Task instructions | Gather all lines with "папках" from the records.

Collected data
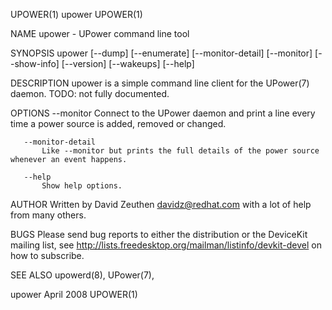 UPOWER(1)                                                                                                                                                upower                                                                                                                                               UPOWER(1)

NAME
       upower - UPower command line tool

SYNOPSIS
       upower [--dump] [--enumerate] [--monitor-detail] [--monitor] [--show-info] [--version] [--wakeups] [--help]

DESCRIPTION
       upower is a simple command line client for the UPower(7) daemon. TODO: not fully documented.

OPTIONS
       --monitor
           Connect to the UPower daemon and print a line every time a power source is added, removed or changed.

       --monitor-detail
           Like --monitor but prints the full details of the power source whenever an event happens.

       --help
           Show help options.

AUTHOR
       Written by David Zeuthen <davidz@redhat.com> with a lot of help from many others.

BUGS
       Please send bug reports to either the distribution or the DeviceKit mailing list, see http://lists.freedesktop.org/mailman/listinfo/devkit-devel on how to subscribe.

SEE ALSO
       upowerd(8), UPower(7),

upower                                                                                                                                                 April 2008                                                                                                                                             UPOWER(1)
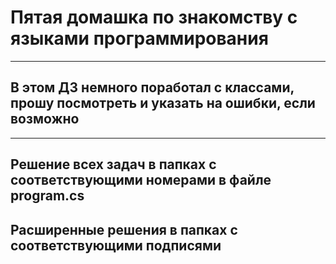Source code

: # Пятая домашка по знакомству с языками программирования

---

## В этом ДЗ немного поработал с классами, прошу посмотреть и указать на ошибки, если возможно

---

## Решение всех задач в папках с соответствующими номерами в файле program.cs

## Расширенные решения в папках с соответствующими подписями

Completed exercise |
## Решение всех задач в папках с соответствующими номерами в файле program.cs
## Расширенные решения в папках с соответствующими подписями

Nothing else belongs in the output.